Data excerpts
++++++++++

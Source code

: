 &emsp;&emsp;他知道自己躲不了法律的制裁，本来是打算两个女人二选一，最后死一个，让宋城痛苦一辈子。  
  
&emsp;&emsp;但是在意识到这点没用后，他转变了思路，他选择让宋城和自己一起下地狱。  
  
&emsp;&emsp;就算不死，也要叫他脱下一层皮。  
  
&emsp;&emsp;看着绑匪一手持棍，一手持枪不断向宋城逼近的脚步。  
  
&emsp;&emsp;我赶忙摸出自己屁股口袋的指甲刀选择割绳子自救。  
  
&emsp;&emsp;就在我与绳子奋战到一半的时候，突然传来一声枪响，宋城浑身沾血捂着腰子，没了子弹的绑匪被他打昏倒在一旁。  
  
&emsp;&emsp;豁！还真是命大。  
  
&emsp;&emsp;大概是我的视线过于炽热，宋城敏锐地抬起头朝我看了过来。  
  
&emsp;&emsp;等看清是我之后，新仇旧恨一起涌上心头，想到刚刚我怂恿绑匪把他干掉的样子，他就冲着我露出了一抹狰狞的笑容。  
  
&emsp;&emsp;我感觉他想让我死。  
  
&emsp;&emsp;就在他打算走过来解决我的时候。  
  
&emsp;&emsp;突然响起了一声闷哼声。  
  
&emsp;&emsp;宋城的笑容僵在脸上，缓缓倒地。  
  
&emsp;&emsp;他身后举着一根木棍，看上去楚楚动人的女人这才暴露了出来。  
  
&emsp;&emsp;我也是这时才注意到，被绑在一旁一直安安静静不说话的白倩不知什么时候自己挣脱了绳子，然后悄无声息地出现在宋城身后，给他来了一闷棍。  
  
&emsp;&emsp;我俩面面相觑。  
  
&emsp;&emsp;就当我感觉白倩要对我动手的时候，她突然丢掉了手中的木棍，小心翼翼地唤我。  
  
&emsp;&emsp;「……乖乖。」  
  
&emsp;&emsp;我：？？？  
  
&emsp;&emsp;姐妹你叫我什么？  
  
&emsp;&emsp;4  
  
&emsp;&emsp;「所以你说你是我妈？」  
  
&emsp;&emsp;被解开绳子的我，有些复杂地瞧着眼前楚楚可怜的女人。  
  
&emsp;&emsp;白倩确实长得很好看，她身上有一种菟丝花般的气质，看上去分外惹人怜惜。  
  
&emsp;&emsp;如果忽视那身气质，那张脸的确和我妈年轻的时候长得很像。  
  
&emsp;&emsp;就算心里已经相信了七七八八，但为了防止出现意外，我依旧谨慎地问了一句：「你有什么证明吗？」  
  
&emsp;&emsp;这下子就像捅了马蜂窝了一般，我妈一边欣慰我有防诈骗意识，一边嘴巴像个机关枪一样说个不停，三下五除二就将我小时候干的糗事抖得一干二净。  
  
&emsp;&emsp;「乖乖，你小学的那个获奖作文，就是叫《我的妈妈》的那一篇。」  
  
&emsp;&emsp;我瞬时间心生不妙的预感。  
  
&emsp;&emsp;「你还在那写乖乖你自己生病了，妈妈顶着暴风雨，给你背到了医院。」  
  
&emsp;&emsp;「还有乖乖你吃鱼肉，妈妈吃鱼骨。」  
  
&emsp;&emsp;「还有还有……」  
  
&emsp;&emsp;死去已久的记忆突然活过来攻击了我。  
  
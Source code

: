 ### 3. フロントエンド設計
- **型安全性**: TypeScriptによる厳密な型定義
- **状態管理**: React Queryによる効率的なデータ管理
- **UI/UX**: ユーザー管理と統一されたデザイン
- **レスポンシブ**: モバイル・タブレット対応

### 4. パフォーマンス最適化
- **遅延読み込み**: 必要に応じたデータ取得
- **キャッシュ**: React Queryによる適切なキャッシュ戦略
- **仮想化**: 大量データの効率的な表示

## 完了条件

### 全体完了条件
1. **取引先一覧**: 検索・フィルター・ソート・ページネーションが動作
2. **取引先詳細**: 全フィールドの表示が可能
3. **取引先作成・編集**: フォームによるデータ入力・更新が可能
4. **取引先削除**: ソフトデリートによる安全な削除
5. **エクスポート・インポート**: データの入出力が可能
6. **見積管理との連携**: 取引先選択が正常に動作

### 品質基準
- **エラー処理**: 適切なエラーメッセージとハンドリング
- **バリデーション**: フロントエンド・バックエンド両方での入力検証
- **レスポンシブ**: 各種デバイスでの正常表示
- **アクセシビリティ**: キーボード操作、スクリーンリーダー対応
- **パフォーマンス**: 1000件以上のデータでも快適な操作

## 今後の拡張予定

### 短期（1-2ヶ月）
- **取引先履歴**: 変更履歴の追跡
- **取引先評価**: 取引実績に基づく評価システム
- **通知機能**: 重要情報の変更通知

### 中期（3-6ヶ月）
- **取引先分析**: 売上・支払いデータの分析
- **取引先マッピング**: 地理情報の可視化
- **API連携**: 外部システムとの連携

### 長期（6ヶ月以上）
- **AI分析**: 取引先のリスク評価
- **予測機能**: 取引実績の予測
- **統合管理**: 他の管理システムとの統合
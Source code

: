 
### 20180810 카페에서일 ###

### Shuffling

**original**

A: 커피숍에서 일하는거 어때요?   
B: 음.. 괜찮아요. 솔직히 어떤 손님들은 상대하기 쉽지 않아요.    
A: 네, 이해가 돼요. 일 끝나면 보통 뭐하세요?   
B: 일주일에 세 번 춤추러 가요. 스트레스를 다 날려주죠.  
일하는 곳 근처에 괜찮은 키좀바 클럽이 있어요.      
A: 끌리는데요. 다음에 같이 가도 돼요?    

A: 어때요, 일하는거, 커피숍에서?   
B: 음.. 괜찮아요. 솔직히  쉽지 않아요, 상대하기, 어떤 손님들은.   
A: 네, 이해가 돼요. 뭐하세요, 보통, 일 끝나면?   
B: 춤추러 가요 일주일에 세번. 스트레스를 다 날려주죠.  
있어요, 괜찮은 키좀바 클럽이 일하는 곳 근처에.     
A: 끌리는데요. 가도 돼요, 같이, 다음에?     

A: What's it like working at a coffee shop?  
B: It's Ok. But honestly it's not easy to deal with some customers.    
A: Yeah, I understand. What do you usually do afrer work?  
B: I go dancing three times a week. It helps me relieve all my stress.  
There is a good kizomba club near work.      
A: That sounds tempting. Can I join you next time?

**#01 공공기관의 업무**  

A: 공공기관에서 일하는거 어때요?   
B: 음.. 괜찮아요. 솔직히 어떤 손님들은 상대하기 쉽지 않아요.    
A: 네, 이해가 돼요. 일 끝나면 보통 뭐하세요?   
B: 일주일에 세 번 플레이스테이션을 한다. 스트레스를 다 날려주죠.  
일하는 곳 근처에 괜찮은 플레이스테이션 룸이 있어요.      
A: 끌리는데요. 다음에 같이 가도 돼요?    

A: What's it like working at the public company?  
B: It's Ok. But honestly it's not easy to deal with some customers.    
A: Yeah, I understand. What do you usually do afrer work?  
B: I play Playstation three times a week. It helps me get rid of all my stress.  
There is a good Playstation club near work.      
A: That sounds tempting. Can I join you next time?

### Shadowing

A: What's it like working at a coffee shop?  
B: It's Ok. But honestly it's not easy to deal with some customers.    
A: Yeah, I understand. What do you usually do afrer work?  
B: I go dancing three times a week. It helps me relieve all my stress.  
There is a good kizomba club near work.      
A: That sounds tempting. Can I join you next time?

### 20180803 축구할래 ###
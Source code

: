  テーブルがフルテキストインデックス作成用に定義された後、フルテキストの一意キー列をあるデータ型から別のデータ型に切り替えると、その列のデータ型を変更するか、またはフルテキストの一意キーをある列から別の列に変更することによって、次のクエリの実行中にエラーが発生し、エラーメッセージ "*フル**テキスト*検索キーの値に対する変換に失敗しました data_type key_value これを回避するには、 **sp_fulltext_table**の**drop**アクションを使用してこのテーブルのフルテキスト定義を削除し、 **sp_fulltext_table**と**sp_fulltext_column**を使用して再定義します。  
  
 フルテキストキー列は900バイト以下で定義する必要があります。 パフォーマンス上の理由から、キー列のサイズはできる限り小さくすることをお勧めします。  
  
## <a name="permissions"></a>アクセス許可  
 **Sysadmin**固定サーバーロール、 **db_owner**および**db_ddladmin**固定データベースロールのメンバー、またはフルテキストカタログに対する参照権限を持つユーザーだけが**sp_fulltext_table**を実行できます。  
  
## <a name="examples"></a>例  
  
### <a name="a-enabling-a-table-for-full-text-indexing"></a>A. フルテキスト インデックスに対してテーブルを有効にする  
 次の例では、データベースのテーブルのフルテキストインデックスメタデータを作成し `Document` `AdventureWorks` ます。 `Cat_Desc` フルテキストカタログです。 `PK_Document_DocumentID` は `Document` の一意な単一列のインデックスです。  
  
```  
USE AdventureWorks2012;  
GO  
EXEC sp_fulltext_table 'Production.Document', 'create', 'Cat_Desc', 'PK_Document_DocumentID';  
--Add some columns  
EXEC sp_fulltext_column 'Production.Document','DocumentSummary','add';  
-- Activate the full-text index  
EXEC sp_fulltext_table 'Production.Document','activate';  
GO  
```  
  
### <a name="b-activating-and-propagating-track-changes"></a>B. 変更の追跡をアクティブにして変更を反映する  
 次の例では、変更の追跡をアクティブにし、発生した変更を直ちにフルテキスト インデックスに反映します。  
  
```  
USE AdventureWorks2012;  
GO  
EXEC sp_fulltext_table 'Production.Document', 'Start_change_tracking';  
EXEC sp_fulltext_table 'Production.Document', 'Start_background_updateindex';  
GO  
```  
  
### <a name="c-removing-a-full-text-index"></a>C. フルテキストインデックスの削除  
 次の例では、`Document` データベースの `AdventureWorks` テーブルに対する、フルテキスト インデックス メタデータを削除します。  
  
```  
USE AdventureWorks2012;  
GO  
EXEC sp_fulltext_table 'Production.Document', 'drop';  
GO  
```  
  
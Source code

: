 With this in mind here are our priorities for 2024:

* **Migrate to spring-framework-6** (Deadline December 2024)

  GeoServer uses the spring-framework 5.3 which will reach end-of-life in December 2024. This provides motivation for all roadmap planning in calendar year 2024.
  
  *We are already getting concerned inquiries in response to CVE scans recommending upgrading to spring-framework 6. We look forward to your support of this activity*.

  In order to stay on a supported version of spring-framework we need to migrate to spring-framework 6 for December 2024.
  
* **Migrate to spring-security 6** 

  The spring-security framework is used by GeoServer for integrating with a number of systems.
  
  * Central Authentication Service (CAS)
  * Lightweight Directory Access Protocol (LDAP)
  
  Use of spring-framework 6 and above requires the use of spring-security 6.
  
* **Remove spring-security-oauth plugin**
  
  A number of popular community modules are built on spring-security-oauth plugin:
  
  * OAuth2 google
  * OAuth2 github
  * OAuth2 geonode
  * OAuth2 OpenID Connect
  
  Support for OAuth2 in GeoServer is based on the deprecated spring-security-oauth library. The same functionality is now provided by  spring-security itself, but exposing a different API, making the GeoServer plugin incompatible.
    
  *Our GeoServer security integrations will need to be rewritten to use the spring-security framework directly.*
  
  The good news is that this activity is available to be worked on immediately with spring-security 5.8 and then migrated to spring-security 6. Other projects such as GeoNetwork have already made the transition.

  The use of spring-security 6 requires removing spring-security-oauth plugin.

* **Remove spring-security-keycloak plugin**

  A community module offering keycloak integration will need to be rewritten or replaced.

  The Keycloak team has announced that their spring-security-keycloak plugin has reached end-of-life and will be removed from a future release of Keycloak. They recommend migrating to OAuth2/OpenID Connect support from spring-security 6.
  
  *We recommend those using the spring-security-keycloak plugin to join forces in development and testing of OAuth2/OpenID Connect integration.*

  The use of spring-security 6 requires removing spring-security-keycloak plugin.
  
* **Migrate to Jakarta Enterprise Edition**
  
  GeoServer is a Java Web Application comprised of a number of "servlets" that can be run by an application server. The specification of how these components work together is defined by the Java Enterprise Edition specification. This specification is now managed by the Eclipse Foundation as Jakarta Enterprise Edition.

++++++++++

▸ **Task instructions**: The answer is the run of lines above from the line containing "- **状態管理**: React Queryによる効率的なデータ管理" through the line containing "1. **取引先一覧**: 検索・フィルター・ソート・ページネーションが動作", copied exactly and alone.

▸ **Task result**:
- **状態管理**: React Queryによる効率的なデータ管理
- **UI/UX**: ユーザー管理と統一されたデザイン
- **レスポンシブ**: モバイル・タブレット対応

### 4. パフォーマンス最適化
- **遅延読み込み**: 必要に応じたデータ取得
- **キャッシュ**: React Queryによる適切なキャッシュ戦略
- **仮想化**: 大量データの効率的な表示

## 完了条件

### 全体完了条件
1. **取引先一覧**: 検索・フィルター・ソート・ページネーションが動作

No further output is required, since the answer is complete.